Akiil is never going to let me live this down, Kaden thought ruefully.

“A fitting pavilion for the Emperor and his lovely consort,” Adiv said, the shadow of that mocking grin lurking around his lips.

Kaden knew how this was supposed to work, of course. Despite his eight years away from the Dawn Palace, he still remembered his father’s concubines, a dozen or so quiet, graceful women who slipped through the marble halls in silent satin shoes, eyes demure and downcast. When still very young, he had asked his mother about those women. She had put down her carefully buttered bread and looked at him for a while, lips pursed tight.

“They are concubines,” she said finally.

“What’s concubines?” he had asked, perplexed.

“Women who … comfort a man when his wife cannot.”

Kaden had rolled that idea around in his head for a while. It didn’t sound like a bad thing, although something in his mother’s bearing had him on edge.

“Do you have concubines,” he had asked, “to comfort you when father is away?”

She had laughed then, a short bitter laugh. “It is a man’s prerogative.”

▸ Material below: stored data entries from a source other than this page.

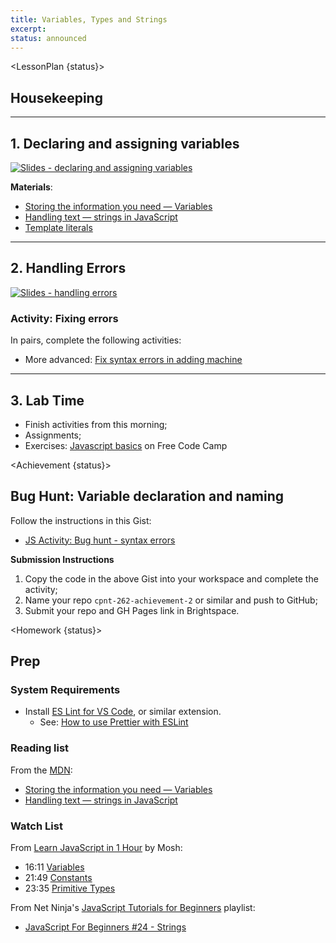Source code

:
 ```yaml
---
title: Variables, Types and Strings
excerpt: 
status: announced
---
```

<script>
	import Homework from "$lib/components/Homework.svelte";
	import LessonPlan from "$lib/components/LessonPlan.svelte";
	import LabTime from "$lib/components/LabTime.svelte";
	import Achievement from "$lib/components/Achievement.svelte";
</script>

<LessonPlan {status}>

## Housekeeping

---

## 1. Declaring and assigning variables
[![Slides - declaring and assigning variables](/images/slides/js-variables.png)](https://sait-wbdv.github.io/slides/w23/cpnt-262/js-variables.html)

**Materials**:
- [Storing the information you need — Variables](https://developer.mozilla.org/en-US/docs/Learn/JavaScript/First_steps/Variables)
- [Handling text — strings in JavaScript](https://developer.mozilla.org/en-US/docs/Learn/JavaScript/First_steps/Strings)
- [Template literals](https://developer.mozilla.org/en-US/docs/Web/JavaScript/Reference/Template_literals)

---

## 2. Handling Errors
[![Slides - handling errors](/images/slides/js-errors.png)](https://sait-wbdv.github.io/slides/w23/cpnt-262/js-errors.html)

### Activity: Fixing errors
In pairs, complete the following activities:
- More advanced: [Fix syntax errors in adding machine](https://gist.github.com/acidtone/b4ceaf48115f553c4845b9fb86ad2bb2)

---

## 3. Lab Time
- Finish activities from this morning;
- Assignments;
- Exercises: [Javascript basics](https://www.freecodecamp.org/learn/javascript-algorithms-and-data-structures/#basic-javascript) on Free Code Camp

</LessonPlan>

<Achievement {status}>

## Bug Hunt: Variable declaration and naming
Follow the instructions in this Gist:
- [JS Activity: Bug hunt - syntax errors](https://gist.github.com/acidtone/b9aaf4228a903796a6d8532ffb36d9d7)

**Submission Instructions**
1. Copy the code in the above Gist into your workspace and complete the activity;
2. Name your repo `cpnt-262-achievement-2` or similar and push to GitHub;
3. Submit your repo and GH Pages link in Brightspace.

</Achievement>

<Homework {status}>

## Prep
### System Requirements
- Install [ES Lint for VS Code](https://marketplace.visualstudio.com/items?itemName=dbaeumer.vscode-eslint), or similar extension.
    - See: [How to use Prettier with ESLint](https://www.robinwieruch.de/prettier-eslint/)

### Reading list
From the [MDN](https://developer.mozilla.org/en-US/docs/Learn/JavaScript/First_steps/):
- [Storing the information you need — Variables](https://developer.mozilla.org/en-US/docs/Learn/JavaScript/First_steps/Variables)
- [Handling text — strings in JavaScript](https://developer.mozilla.org/en-US/docs/Learn/JavaScript/First_steps/Strings)

### Watch List
From [Learn JavaScript in 1 Hour](https://www.youtube.com/watch?v=W6NZfCO5SIk) by Mosh:
- 16:11 [Variables](https://www.youtube.com/watch?v=W6NZfCO5SIk&t=971s)
- 21:49 [Constants](https://www.youtube.com/watch?v=W6NZfCO5SIk&t=1309s)
- 23:35 [Primitive Types](https://www.youtube.com/watch?v=W6NZfCO5SIk&t=1415s) 

From Net Ninja's [JavaScript Tutorials for Beginners](https://www.youtube.com/playlist?list=PL4cUxeGkcC9i9Ae2D9Ee1RvylH38dKuET) playlist: 
- [JavaScript For Beginners #24 - Strings](https://www.youtube.com/watch?v=k8MIbEVXhE0)

</Homework>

Kaden considered that. “Will I have concubines someday?” he asked.

His mother never took her eyes from him. “Yes. I suppose you will, Kaden.”

Well, he thought, glancing over at Triste, evidently this is the day. Whatever education his mother had neglected, Akiil had more than made up for, regaling Kaden almost nightly with tales of the delicious, foul-mouthed whores from the Perfumed Quarter. Triste, however, was no whore, and Akiil’s stories had neglected the finer points of romantic etiquette.

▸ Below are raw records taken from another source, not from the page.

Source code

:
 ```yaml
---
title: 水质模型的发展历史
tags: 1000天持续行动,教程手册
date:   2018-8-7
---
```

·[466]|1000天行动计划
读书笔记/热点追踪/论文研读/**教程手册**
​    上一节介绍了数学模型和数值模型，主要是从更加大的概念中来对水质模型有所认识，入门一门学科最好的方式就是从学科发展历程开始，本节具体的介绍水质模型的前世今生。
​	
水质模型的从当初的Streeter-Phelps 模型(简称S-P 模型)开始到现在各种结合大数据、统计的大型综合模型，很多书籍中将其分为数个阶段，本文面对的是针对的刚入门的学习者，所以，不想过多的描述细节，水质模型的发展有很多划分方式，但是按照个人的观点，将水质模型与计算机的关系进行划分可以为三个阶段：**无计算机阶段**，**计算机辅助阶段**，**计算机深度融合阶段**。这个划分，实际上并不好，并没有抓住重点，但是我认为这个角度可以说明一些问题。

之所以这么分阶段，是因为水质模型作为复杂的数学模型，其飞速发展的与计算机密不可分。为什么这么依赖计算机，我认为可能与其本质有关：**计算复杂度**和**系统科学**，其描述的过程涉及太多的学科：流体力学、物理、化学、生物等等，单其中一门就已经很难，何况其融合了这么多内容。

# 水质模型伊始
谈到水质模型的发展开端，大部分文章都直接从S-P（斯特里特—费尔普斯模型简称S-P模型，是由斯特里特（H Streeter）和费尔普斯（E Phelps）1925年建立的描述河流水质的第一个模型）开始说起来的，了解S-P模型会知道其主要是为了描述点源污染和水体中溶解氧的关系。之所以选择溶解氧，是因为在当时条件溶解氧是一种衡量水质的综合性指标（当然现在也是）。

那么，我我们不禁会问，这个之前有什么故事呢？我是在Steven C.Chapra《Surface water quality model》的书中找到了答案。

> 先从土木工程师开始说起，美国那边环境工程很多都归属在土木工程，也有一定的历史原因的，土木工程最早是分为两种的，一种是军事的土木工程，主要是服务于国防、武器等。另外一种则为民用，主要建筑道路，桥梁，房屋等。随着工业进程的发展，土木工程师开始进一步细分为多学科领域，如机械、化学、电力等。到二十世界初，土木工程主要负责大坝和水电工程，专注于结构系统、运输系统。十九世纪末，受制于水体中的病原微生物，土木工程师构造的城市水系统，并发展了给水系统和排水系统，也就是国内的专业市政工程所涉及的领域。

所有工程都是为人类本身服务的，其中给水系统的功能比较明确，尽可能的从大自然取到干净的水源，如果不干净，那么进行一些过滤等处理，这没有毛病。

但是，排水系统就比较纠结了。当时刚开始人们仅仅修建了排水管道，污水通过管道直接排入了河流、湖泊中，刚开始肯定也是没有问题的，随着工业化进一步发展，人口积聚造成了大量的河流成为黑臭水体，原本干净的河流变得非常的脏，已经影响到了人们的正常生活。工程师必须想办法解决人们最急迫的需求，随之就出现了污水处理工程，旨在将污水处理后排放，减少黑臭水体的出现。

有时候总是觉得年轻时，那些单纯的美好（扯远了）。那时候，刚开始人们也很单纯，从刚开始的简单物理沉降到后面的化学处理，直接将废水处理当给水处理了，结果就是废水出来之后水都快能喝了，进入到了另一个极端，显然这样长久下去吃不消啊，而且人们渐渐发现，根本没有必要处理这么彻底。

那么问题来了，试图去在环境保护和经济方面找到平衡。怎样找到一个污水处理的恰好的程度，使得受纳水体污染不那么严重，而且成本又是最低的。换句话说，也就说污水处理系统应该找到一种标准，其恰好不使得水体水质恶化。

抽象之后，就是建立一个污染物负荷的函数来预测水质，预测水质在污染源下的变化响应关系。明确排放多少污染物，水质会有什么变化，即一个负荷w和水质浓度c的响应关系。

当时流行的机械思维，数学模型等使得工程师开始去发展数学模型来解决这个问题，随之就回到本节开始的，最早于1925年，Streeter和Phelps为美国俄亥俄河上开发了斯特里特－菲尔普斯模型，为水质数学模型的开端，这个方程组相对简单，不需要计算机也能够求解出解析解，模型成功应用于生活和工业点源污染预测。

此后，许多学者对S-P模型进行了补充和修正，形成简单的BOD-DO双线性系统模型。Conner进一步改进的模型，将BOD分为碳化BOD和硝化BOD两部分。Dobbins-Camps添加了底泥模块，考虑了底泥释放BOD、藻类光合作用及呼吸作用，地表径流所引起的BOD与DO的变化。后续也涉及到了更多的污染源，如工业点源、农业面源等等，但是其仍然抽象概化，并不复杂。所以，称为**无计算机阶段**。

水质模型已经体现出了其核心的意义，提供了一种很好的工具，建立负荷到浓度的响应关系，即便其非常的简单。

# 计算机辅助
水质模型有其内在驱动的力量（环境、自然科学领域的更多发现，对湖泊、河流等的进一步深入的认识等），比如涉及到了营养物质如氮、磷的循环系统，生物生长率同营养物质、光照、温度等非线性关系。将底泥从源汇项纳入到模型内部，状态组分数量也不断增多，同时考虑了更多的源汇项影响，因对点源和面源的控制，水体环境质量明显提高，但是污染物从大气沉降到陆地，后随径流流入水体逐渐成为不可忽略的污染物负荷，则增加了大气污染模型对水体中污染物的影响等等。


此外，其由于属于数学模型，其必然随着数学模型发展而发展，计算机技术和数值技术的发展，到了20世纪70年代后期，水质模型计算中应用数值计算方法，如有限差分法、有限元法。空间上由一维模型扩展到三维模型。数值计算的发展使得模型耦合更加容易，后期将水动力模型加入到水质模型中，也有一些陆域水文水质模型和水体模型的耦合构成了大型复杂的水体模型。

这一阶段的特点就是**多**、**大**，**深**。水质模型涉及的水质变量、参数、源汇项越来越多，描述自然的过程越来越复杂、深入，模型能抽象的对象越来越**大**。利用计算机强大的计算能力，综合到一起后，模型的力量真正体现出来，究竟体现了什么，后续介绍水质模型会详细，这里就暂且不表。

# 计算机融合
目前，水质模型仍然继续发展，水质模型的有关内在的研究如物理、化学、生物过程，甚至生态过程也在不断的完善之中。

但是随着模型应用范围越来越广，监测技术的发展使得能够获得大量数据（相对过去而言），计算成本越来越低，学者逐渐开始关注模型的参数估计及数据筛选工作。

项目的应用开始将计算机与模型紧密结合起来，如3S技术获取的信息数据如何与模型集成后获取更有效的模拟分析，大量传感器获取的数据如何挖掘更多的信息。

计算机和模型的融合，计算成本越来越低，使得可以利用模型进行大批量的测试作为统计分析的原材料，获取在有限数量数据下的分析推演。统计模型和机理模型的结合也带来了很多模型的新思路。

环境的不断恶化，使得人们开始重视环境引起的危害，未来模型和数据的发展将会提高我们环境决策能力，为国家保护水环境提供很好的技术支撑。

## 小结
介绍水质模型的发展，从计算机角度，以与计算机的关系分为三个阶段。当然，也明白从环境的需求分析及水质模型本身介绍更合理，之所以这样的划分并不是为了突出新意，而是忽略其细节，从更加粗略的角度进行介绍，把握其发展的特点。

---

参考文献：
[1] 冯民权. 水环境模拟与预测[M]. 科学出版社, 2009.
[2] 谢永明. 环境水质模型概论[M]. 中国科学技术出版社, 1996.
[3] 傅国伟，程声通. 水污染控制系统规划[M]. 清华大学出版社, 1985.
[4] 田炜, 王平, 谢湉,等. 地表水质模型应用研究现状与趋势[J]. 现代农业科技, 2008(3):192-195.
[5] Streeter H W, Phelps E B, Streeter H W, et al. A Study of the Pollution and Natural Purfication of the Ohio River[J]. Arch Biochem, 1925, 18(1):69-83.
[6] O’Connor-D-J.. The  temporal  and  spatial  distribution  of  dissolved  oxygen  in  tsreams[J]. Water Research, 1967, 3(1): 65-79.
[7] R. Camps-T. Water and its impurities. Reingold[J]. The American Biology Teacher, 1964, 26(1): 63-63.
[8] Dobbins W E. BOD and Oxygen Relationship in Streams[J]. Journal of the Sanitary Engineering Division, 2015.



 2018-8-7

The abbot, as though sensing Kaden’s discomfort, said softly, “You are welcome, of course, to spend your last night in your own cell, putting your things in order.”

Adiv laughed good-naturedly. “What things? A few robes? He would shame the servants not to sleep in the pavilion they have labored to set up.” He turned to Kaden with a more deferential tone. “Your Radiance, you are the Emperor. Today or tomorrow, you must accept the trappings as well as the title.”